"Renovo" presents the incredible natural landscape of Ilha do Cardoso (south of São Paulo littoral coast) and the transformation the place suffers within
itself through rivers change, seaside, animals and the organic elements that keep changing each season goes by which also reflects in their own ways of surviving
and preserving the ecosystem.
More of the same, you probably have seen this before but considering the time in which was made (early 1980's) this is quite dazzling
in some ways - the narration by veteran actor Sérgio Mamberti is a plus (Adrian Cooper in the English version but that I couldn't find anywhere). And you probably
know that after amazing close-up shots of a peaceful and colorful nature, there'll be statistics to show the dangers such island faces with the ever growing
take over from cities expansion, tourists and fishermen. When the graphic reaches to the year 2000 you already how awful things would get and how critical measures
would need to be made to preserve the little of what were available.

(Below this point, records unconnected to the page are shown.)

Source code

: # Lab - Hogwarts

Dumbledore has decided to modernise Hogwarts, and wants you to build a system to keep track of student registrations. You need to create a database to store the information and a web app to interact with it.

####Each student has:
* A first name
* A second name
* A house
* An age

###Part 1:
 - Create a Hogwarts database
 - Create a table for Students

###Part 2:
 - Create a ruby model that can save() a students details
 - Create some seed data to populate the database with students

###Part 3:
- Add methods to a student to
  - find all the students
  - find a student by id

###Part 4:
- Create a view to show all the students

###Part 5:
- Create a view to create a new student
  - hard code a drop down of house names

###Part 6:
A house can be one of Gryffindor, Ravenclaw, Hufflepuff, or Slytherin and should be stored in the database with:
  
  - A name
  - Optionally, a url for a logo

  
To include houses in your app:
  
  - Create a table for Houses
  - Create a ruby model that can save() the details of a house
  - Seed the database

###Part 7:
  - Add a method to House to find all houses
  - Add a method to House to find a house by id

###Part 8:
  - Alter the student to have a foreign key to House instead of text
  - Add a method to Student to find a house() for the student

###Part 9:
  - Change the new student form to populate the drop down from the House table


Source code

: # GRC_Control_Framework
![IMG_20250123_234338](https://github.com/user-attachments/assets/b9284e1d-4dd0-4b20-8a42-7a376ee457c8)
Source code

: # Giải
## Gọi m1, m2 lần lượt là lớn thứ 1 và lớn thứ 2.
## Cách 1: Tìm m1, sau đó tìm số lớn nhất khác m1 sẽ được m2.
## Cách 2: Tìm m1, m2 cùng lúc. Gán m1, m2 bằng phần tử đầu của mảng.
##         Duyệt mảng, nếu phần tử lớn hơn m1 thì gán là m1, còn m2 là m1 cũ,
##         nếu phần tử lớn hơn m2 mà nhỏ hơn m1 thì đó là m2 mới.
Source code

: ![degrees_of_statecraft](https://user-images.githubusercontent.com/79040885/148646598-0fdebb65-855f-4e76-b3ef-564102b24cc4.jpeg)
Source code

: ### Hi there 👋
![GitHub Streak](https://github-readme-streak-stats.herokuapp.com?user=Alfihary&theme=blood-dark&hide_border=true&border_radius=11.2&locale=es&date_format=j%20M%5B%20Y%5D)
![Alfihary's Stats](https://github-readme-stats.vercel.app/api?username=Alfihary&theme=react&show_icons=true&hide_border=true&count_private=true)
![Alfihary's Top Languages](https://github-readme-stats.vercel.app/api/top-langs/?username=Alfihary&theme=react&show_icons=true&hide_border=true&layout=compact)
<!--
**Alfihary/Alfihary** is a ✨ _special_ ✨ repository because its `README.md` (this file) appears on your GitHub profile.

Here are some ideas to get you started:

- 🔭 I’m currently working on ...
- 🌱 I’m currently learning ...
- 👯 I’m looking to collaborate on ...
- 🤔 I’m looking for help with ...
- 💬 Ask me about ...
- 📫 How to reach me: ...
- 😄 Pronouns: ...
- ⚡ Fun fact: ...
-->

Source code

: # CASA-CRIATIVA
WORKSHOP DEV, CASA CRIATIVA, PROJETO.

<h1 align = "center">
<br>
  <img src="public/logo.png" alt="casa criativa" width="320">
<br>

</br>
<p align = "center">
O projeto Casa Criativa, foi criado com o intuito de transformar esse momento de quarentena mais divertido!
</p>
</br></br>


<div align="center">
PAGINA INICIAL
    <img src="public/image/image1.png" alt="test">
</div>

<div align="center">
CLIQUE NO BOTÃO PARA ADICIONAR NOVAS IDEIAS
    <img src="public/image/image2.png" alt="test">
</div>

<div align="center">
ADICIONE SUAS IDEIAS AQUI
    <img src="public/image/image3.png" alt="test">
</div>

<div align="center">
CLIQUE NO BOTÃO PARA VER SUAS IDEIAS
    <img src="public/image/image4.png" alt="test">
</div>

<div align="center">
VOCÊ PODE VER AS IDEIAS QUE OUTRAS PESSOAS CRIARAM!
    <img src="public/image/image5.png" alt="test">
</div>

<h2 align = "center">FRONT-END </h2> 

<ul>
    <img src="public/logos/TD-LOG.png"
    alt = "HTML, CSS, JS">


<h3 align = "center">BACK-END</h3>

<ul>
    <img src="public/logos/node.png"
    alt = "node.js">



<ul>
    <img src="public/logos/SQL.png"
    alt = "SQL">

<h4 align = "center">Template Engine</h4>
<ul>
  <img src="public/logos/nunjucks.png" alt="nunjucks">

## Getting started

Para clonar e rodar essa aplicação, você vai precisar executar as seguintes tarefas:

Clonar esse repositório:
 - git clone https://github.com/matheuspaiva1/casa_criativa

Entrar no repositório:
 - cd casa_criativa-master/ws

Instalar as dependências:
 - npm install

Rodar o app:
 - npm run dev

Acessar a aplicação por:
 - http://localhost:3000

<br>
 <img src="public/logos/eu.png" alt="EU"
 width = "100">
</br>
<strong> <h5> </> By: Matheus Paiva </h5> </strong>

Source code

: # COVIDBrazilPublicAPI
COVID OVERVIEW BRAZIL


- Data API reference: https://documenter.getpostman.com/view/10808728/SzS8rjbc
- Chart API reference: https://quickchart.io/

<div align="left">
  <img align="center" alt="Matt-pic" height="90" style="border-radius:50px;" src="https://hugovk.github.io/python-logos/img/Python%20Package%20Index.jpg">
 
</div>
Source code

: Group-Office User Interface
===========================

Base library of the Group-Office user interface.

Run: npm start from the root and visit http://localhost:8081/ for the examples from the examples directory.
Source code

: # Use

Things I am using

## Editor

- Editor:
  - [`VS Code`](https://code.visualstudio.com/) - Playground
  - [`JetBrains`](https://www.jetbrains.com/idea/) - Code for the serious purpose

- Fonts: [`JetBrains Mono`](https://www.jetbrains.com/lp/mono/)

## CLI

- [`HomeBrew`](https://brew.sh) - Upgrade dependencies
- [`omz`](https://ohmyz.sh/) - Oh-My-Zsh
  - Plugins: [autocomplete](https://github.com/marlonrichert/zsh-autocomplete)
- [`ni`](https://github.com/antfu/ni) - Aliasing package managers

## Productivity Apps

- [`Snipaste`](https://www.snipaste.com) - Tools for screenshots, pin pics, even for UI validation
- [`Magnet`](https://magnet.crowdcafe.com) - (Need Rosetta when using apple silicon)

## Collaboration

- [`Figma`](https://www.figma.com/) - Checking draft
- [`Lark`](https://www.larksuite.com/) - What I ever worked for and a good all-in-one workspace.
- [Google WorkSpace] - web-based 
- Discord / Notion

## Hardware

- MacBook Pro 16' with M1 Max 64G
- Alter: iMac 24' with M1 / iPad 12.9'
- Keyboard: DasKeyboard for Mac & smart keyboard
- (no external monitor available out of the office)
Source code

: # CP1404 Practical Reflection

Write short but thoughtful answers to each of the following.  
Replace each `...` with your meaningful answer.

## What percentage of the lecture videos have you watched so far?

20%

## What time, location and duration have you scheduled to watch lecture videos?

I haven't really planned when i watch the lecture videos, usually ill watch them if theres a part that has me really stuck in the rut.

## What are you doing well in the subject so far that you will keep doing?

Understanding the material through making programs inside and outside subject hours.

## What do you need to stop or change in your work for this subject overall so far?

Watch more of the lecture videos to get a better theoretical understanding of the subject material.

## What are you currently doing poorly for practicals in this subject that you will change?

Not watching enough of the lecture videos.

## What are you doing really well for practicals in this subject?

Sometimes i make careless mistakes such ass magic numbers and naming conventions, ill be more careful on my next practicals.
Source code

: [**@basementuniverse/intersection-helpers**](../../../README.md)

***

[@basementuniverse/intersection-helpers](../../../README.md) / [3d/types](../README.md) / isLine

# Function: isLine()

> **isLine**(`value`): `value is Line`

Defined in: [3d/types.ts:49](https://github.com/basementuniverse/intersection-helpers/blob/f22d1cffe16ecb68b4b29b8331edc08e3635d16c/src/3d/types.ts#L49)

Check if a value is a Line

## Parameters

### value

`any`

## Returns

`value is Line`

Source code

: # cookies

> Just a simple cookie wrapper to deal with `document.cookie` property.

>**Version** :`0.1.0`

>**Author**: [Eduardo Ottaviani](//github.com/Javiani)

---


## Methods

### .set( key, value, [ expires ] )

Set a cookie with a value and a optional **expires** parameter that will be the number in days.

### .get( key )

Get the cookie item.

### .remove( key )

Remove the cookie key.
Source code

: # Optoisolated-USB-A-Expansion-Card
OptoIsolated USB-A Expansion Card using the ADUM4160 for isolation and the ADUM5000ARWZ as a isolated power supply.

20+ years after that last map (and 40+ of the film) and I won't even bother searching about how the map got worse to the
point of not having any available natural resources of quality there or elsewhere in Brazil or the world. Sure, many reforestation or preservation of natural
ecossystems were made but it's a monumental task to turn back the clock and improve nautral resources but the struggles stays on.
On a downer note, when reality hits people in the face and the pockets, they'll look back at those educational movies and see how perfect everything was yet
not good enough for people to enjoy living and breathing. "It was the worst of times, it was the best of times" as Dickens opens the classical "A Tale of Two Cities",
and thousands of generations will echo the same sentiment except the ones who will live after all nature's gone, it'll be the worst and worst of times. 6/10.